Aspect 10: The system of Aspect 9, further comprising a memory; and a processor that executes instructions out of the memory to identify that the fiber optic cable has been deployed to within a threshold distance of the acoustic transmitter based on a change associated with the received reflections of the light signal.
Aspect 11: The system of Aspect 9 or 10, wherein a/the change in the reflected signal corresponds to a known pattern that was modulated into the light signal by the acoustic signal transmitted from the acoustic transmitter.
Aspect 12: The system of any of Aspects 9 through 11, wherein the processor executes the instructions to initiate an operational mode of the laser that provides the light signal that corresponds to one of a pulsed mode or a continuous wave mode.
Aspect 13: The system of any of Aspects 9 through 12, wherein the first set of data is demodulated from the light signal based on operation of an interferometer at the receiver.
Aspect 14. The system of any of Aspects 9 through 13, wherein the first set of data included in the acoustic signal is modulated into the reflections at a zone of the fiber optic cable located between two sensing elements that are separated by a known distance.
Aspect 15: The system of any of Aspects 9 through 14, wherein a second set of data is demodulated from the reflections of the light signal.
Aspect 16. The system of any of Aspects 9 through 15, wherein the first set of data is associated with a first set of sensing elements and the second set of data is associated with a second set of sensing elements.

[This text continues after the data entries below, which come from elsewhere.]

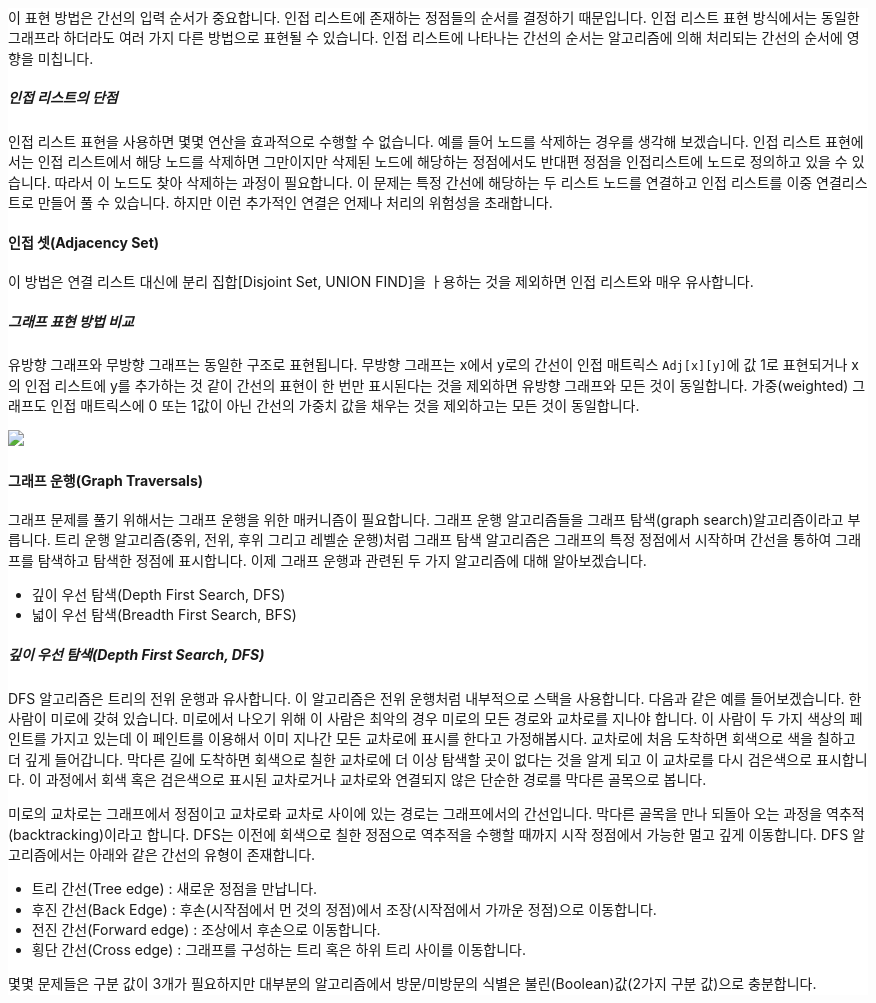 

이 표현 방법은 간선의 입력 순서가 중요합니다. 인접 리스트에 존재하는 정점들의 순서를 결정하기 때문입니다. 인접 리스트 표현 방식에서는 동일한 그래프라 하더라도 여러 가지 다른 방법으로 표현될 수 있습니다. 인접 리스트에 나타나는 간선의 순서는 알고리즘에 의해 처리되는 간선의 순서에 영향을 미칩니다.



##### 인접 리스트의 단점

인접 리스트 표현을 사용하면 몇몇 연산을 효과적으로 수행할 수 없습니다. 예를 들어 노드를 삭제하는 경우를 생각해 보겠습니다. 인접 리스트 표현에서는 인접 리스트에서 해당 노드를 삭제하면 그만이지만 삭제된 노드에 해당하는 정점에서도 반대편 정점을 인접리스트에 노드로 정의하고 있을 수 있습니다. 따라서 이 노드도 찾아 삭제하는 과정이 필요합니다. 이 문제는 특정 간선에 해당하는 두 리스트 노드를 연결하고 인접 리스트를 이중 연결리스트로 만들어 풀 수 있습니다. 하지만 이런 추가적인 연결은 언제나 처리의 위험성을 초래합니다.



#### 인접 셋(Adjacency Set)



이 방법은 연결 리스트 대신에 분리 집합[Disjoint Set, UNION FIND]을 ㅏ용하는 것을 제외하면 인접 리스트와 매우 유사합니다. 



##### 그래프 표현 방법 비교

유방향 그래프와 무방향 그래프는 동일한 구조로 표현됩니다. 무방향 그래프는 x에서 y로의 간선이 인접 매트릭스  `Adj[x][y]`에 값 1로 표현되거나 x의 인접 리스트에 y를 추가하는 것 같이 간선의 표현이 한 번만 표시된다는 것을 제외하면 유방향 그래프와 모든 것이 동일합니다. 가중(weighted) 그래프도 인접 매트릭스에 0 또는 1값이 아닌 간선의 가중치 값을 채우는 것을 제외하고는 모든 것이 동일합니다.

![](https://user-images.githubusercontent.com/20294786/43651539-a70b003a-977d-11e8-827d-eba4c4ed432f.png)



#### 그래프 운행(Graph Traversals)

그래프 문제를 풀기 위해서는 그래프 운행을 위한 매커니즘이 필요합니다. 그래프 운행 알고리즘들을 그래프 탐색(graph search)알고리즘이라고 부릅니다. 트리 운행 알고리즘(중위, 전위, 후위 그리고 레벨순 운행)처럼 그래프 탐색 알고리즘은 그래프의 특정 정점에서 시작하며 간선을 통하여 그래프를 탐색하고 탐색한 정점에 표시합니다. 이제 그래프 운행과 관련된 두 가지 알고리즘에 대해 알아보겠습니다.

* 깊이 우선 탐색(Depth First Search, DFS)
* 넓이 우선 탐색(Breadth First Search, BFS)



##### 깊이 우선 탐색(Depth First Search, DFS)

DFS 알고리즘은 트리의 전위 운행과 유사합니다. 이 알고리즘은 전위 운행처럼 내부적으로 스택을 사용합니다. 다음과 같은 예를 들어보겠습니다. 한 사람이 미로에 갖혀 있습니다. 미로에서 나오기 위해 이 사람은 최악의 경우 미로의 모든 경로와 교차로를 지나야 합니다. 이 사람이 두 가지 색상의 페인트를 가지고 있는데 이 페인트를 이용해서 이미 지나간 모든 교차로에 표시를 한다고 가정해봅시다. 교차로에 처음 도착하면 회색으로 색을 칠하고 더 깊게 들어갑니다. 막다른 길에 도착하면 회색으로 칠한 교차로에 더 이상 탐색할 곳이 없다는 것을 알게 되고 이 교차로를 다시 검은색으로 표시합니다. 이 과정에서 회색 혹은 검은색으로 표시된 교차로거나 교차로와 연결되지 않은 단순한 경로를 막다른 골목으로 봅니다.

미로의 교차로는 그래프에서 정점이고 교차로롸 교차로 사이에 있는 경로는 그래프에서의 간선입니다. 막다른 골목을 만나 되돌아 오는 과정을 역추적(backtracking)이라고 합니다. DFS는 이전에 회색으로 칠한 정점으로 역추적을 수행할 때까지 시작 정점에서 가능한 멀고 깊게 이동합니다. DFS 알고리즘에서는 아래와 같은 간선의 유형이 존재합니다. 

* 트리 간선(Tree edge) : 새로운 정점을 만납니다.
* 후진 간선(Back Edge) : 후손(시작점에서 먼 것의 정점)에서 조장(시작점에서 가까운 정점)으로 이동합니다.
* 전진 간선(Forward edge) : 조상에서 후손으로 이동합니다.
* 횡단 간선(Cross edge) : 그래프를 구성하는 트리 혹은 하위 트리 사이를 이동합니다.

몇몇 문제들은 구분 값이 3개가 필요하지만 대부분의 알고리즘에서 방문/미방문의 식별은 불린(Boolean)값(2가지 구분 값)으로 충분합니다.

Aspect 17. A non-transitory computer-related storage medium having embodied thereon instructions executable by one or more processors to: control deployment of a fiber optic cable into a wellbore, wherein a distal end of the fiber optic cable moves down the wellbore with a fluid as the fiber optic cable is deployed. The one or more processors may execute the instructions to initiate a light signal source to provide a light signal to a first end of the fiber optic cable; and analyze a first set of data modulated into reflections of the light signal that were received by a sensor coupled to the first end of the fiber optic cable when the distal end of the fiber optic cable is located in the wellbore, wherein the reflections of the signal are shifted in time when a portion of the fiber optic cable is exposed to an acoustic signal transmitted from an acoustic transmitter of a tool deployed at the wellbore and a first set of data included in the acoustic signal is modulated into the reflections based on the reflections of the signal being shifted in time.
Aspect 18: The non-transitory computer-related storage medium of Aspect 17, wherein the one or more processors execute the instructions to identify that the fiber optic cable has been deployed to within a threshold distance of the acoustic transmitter based on a change associated with the received reflections of the light signal.
Aspect 19: The non-transitory computer-related storage medium of Aspect 17 or 18, wherein a/the change in the reflected signal corresponds to a known pattern.
Aspect 20: The non-transitory computer-related storage medium of any of Aspects 17 through 19, wherein the one or more processors execute the instructions to initiate an operational mode of a laser that provides the light signal that corresponds to one of a pulsed mode or a continuous wave mode.